Thursday, June 19, 2008
What Sucks…Bed Bugs
What separates the bed bug from other shitty insects? Well, to the non-scientist, one would have to say the fact that they tend to live in your bed and during the night, they come out to feed on your blood. To the scientist, well, pretty much the same thing.
Bed bugs suck. They really blow. They leave behind a nasty smell when there are a lot of them living together and often even a greasy mark. Like a tick, but without the charming anchors that borrow into your skin, the bed bug will transmit disease, but you don’t have to burn it off with a cigarette.
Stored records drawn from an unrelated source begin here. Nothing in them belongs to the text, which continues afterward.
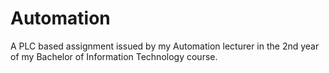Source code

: # Automation
A PLC based assignment issued by my Automation lecturer in the 2nd year of my Bachelor of Information Technology course.
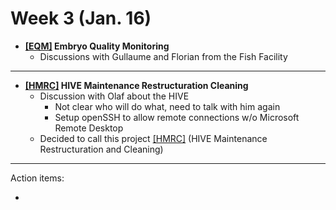 # Week 3 (Jan. 16)


* **[[EQM]](EQM_project) Embryo Quality Monitoring**
   * Discussions with Gullaume and Florian from the Fish Facility

--------------

* **[[HMRC]](HMRC_project) HIVE Maintenance Restructuration Cleaning**
   * Discussion with Olaf about the HIVE
      * Not clear who will do what, need to talk with him again
      * Setup openSSH to allow remote connections w/o Microsoft Remote Desktop
   * Decided to call this project [[HMRC]](HMRC_project) (HIVE Maintenance Restructuration and Cleaning)



--------------
Action items:

* 

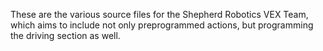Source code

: These are the various source files for the Shepherd Robotics VEX Team, which aims to include not only preprogrammed actions, but programming the driving section as well.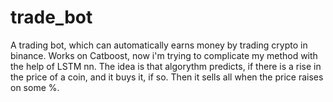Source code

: # trade_bot
A trading bot, which can automatically earns money by trading crypto in binance. Works on Catboost, now i'm trying to complicate my method with the help of LSTM nn. The idea is that algorythm predicts, if there is a rise in the price of a coin, and it buys it, if so. Then it sells all when the price raises on some %.
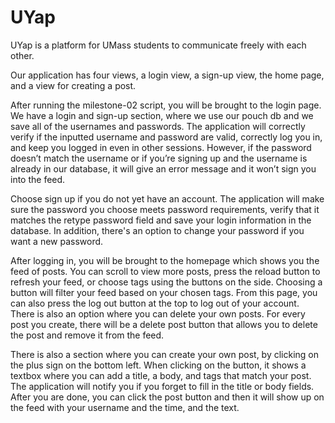 # UYap
UYap is a platform for UMass students to communicate freely with each other.


Our application has four views, a login view, a sign-up view, the home page, and a view for creating a post.


After running the milestone-02 script, you will be brought to the login page. We have a login and sign-up section, where we use our pouch db and we save all of the usernames and passwords. The application will correctly verify if the inputted username and password are valid, correctly log you in, and keep you logged in even in other sessions. However, if the password doesn’t match the username or if you’re signing up and the username is already in our database, it will give an error message and it won’t sign you into the feed. 


Choose sign up if you do not yet have an account. The application will make sure the password you choose meets password requirements, verify that it matches the retype password field and save your login information in the database. In addition, there's an option to change your password if you want a new password. 


After logging in, you will be brought to the homepage which shows you the feed of posts. You can scroll to view more posts, press the reload button to refresh your feed, or choose tags using the buttons on the side. Choosing a button will filter your feed based on your chosen tags. From this page, you can also press the log out button at the top to log out of your account. There is also an option where you can delete your own posts. For every post you create, there will be a delete post button that allows you to delete the post and remove it from the feed. 


There is also a section where you can create your own post, by clicking on the plus sign on the bottom left. When clicking on the button, it shows a textbox where you can add a title, a body, and tags that match your post. The application will notify you if you forget to fill in the title or body fields. After you are done, you can click the post button and then it will show up on the feed with your username and the time, and the text. 
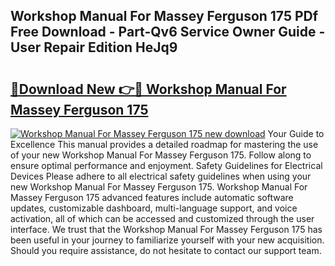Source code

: ## Workshop Manual For Massey Ferguson 175 PDf Free Download - Part-Qv6 Service Owner Guide - User Repair Edition HeJq9

# <h2><a href="http://bc57170.oget.top/?id=Workshop+Manual+For+Massey+Ferguson+175">🔗Download New 👉🔴 Workshop Manual For Massey Ferguson 175</a></h2>

[![Workshop Manual For Massey Ferguson 175 new download](https://i.imgur.com/5g1atiW.png)](http://bc57170.oget.top/?id=Workshop+Manual+For+Massey+Ferguson+175)
Your Guide to Excellence This manual provides a detailed roadmap for mastering the use of your new Workshop Manual For Massey Ferguson 175. Follow along to ensure optimal performance and enjoyment. Safety Guidelines for Electrical Devices Please adhere to all electrical safety guidelines when using your new Workshop Manual For Massey Ferguson 175. Workshop Manual For Massey Ferguson 175 advanced features include automatic software updates, customizable dashboard, multi-language support, and voice activation, all of which can be accessed and customized through the user interface. We trust that the Workshop Manual For Massey Ferguson 175 has been useful in your journey to familiarize yourself with your new acquisition. Should you require assistance, do not hesitate to contact our support team.
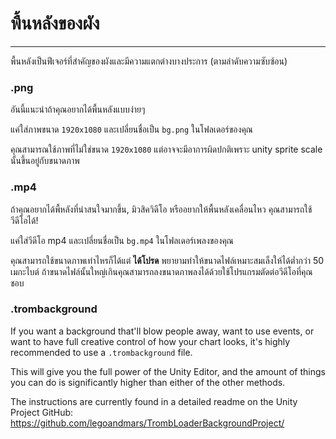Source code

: # พื้นหลังของผัง
---

พื้นหลังเป็นฟีเจอร์ที่สำคัญของผังและมีความแตกต่างบางประการ (ตามลำดับความซับซ้อน)

### .png

อันนี้แนะนำถ้าคุณอยากได้พื้นหลังแบบง่ายๆ

แค่ใส่ภาพขนาด `1920x1080` และเปลี่ยนชื่อเป็น `bg.png` ในโฟลเดอร์ของคุณ

คุณสามารณใช้ภาพที่ไม่ใช่ขนาด `1920x1080` แต่อาจจะมีอาการผิดปกติเพราะ unity sprite scale นั้นขึ้นอยู่กับขนาดภาพ

### .mp4

ถ้าคุณอยากได้พื้หลังที่น่าสนใจมากขึ้น, มิวสิควิดีโอ หรืออยากให้พื้นหลังเคลื่อนไหว คุณสามารถใช้วีดีโอได้!

แค่ใส่วีดีโอ mp4 และเปลี่ยนชื่อเป็น `bg.mp4` ในโฟลเดอร์เพลงของคุณ

คุณสามารถใช้ขนาดภาพเท่าไหรก็ได้แต่ **ได้โปรด** พยายามทำให้ขนาดไฟล์เหมาะสมเล็งให้ได้ต่ำกว่า 50 เมกะไบต์ ถ้าขนาดไฟล์นั้นใหญ่เกินคุณสามารถลงขนาดภาพลงได้ด้วยใช้โปรแกรมตัดต่อวีดีโอที่คุณชอบ

### .trombackground

If you want a background that'll blow people away, want to use events, or want to have full creative control of how your chart looks, it's highly recommended to use a `.trombackground` file.

This will give you the full power of the Unity Editor, and the amount of things you can do is significantly higher than either of the other methods.

The instructions are currently found in a detailed readme on the Unity Project GitHub: <https://github.com/legoandmars/TrombLoaderBackgroundProject/>
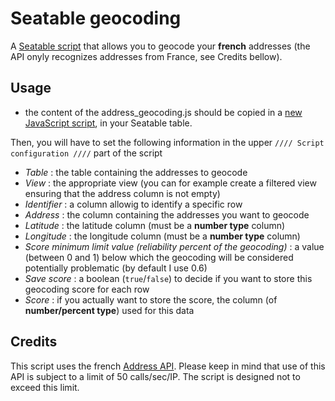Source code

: # Seatable geocoding
A [Seatable script](https://developer.seatable.io/scripts/) that allows you to geocode your **french** addresses (the API onyly recognizes addresses from France, see Credits bellow).

## Usage
- the content of the address_geocoding.js  should be copied in a [new JavaScript script](https://seatable.io/en/docs/javascript-python/anlegen-und-loeschen-eines-skriptes/), in your Seatable table.

Then, you will have to set the following information in the upper `//// Script configuration ////` part of the script
- *Table* : the table containing the addresses to geocode
- *View* : the appropriate view (you can for example create a filtered view ensuring that the address column is not empty)
- *Identifier* : a column allowig to identify a specific row
- *Address* : the column containing the addresses you want to geocode
- *Latitude* : the latitude column (must be a **number type** column)
- *Longitude* : the longitude column (must be a **number type** column)
- *Score minimum limit value (reliability percent of the geocoding)* : a value (between 0 and 1) below which the geocoding will be considered potentially problematic (by default I use 0.6)
- *Save score* : a boolean (`true`/`false`) to decide if you want to store this geocoding score for each row
- *Score* : if you actually want to store the score, the column (of **number/percent type**) used  for this data

## Credits
This script uses the french [Address API](https://adresse.data.gouv.fr/api-doc/adresse). Please keep in mind that use of this API is subject to a limit of 50 calls/sec/IP. The script is designed not to exceed this limit.
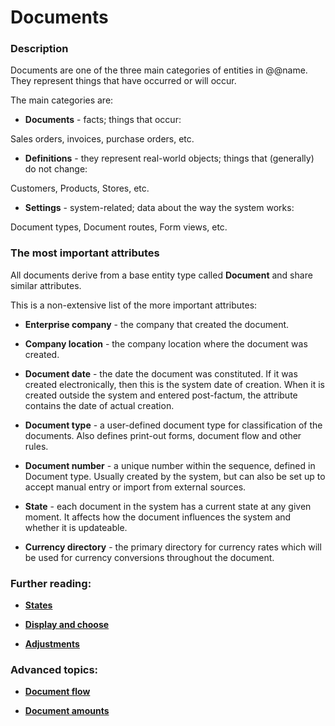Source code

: # Documents


### Description
Documents are one of the three main categories of entities in @@name. They represent things that have occurred or will occur.

The main categories are:

- **Documents** - facts; things that occur:

Sales orders, invoices, purchase orders, etc.

- **Definitions** - they represent real-world objects; things that (generally) do not change:

Customers, Products, Stores, etc.

- **Settings** - system-related; data about the way the system works:

Document types, Document routes, Form views, etc.

### The most important attributes

All documents derive from a base entity type called **Document** and share similar attributes.

This is a non-extensive list of the more important attributes:

- **Enterprise company** - the company that created the document.

- **Company location** - the company location where the document was created.

- **Document date** - the date the document was constituted. If it was created electronically, then this is the system date of creation. When it is created outside the system and entered post-factum, the attribute contains the date of actual creation.

- **Document type** - a user-defined document type for classification of the documents. Also defines print-out forms, document flow and other rules.

- **Document number** - a unique number within the sequence, defined in Document type. Usually created by the system, but can also be set up to accept manual entry or import from external sources.

- **State** - each document in the system has a current state at any given moment. It affects how the document influences the system and whether it is updateable.

- **Currency directory** - the primary directory for currency rates which will be used for currency conversions throughout the document. 


### Further reading:

- **[States](states.md)**

- **[Display and choose](display.md)**

- **[Adjustments](adjustments.md)**

### Advanced topics:

- **[Document flow](/advanced/document-flow/index.md)**

- **[Document amounts](/advanced/document-amounts/index.md)**

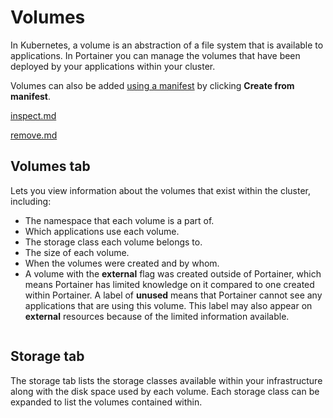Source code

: # Volumes

In Kubernetes, a volume is an abstraction of a file system that is available to applications. In Portainer you can manage the volumes that have been deployed by your applications within your cluster.


Volumes can also be added [using a manifest](../applications/manifest.md) by clicking **Create from manifest**.



[inspect.md](inspect.md)



[remove.md](../../docker/volumes/remove.md)


## Volumes tab

Lets you view information about the volumes that exist within the cluster, including:

* The namespace that each volume is a part of.
* Which applications use each volume.
* The storage class each volume belongs to.
* The size of each volume.
* When the volumes were created and by whom.
* A volume with the **external** flag was created outside of Portainer, which means Portainer has limited knowledge on it compared to one created within Portainer. A label of **unused** means that Portainer cannot see any applications that are using this volume. This label may also appear on **external** resources because of the limited information available.

<figure><img src="../..//assets/2.15-kubernetes_volumes_voulme_list.png" alt=""><figcaption></figcaption></figure>

## Storage tab

The storage tab lists the storage classes available within your infrastructure along with the disk space used by each volume. Each storage class can be expanded to list the volumes contained within.

<figure><img src="../..//assets/2.15-kubernetes_volumes_storage_list.png" alt=""><figcaption></figcaption></figure>
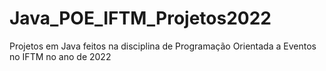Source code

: # Java_POE_IFTM_Projetos2022
 Projetos em Java feitos na disciplina de Programação Orientada a Eventos no IFTM no ano de 2022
Nice animal God, what, did you come up with this one the same day you invented the act of keying a car and then had your car keyed?
And by the way, here’s why anyone who believes in a literal interpretation of the Bible is a completely full-of-shit-asshole. When The Lord told Noah to take two of every animal- in pairs because he was planning for a- and I’m quoting the Bible here- a “Big-Ass” flood” there is no “F-ing” way he took Mr. and Mrs. Bed Bug. Just is just no way. Why would he? Unless he was a major douchebag. (Also, why would he take the mosquito, the fly and the tick? ) So clearly, either the flood didn’t happen and the Bible is not meant to be taken literally, or the Bed Bug EVOLVED after the flood.
Oh, you disagree? Then Noah is a douchebag who brought onboard his ark, bed bugs.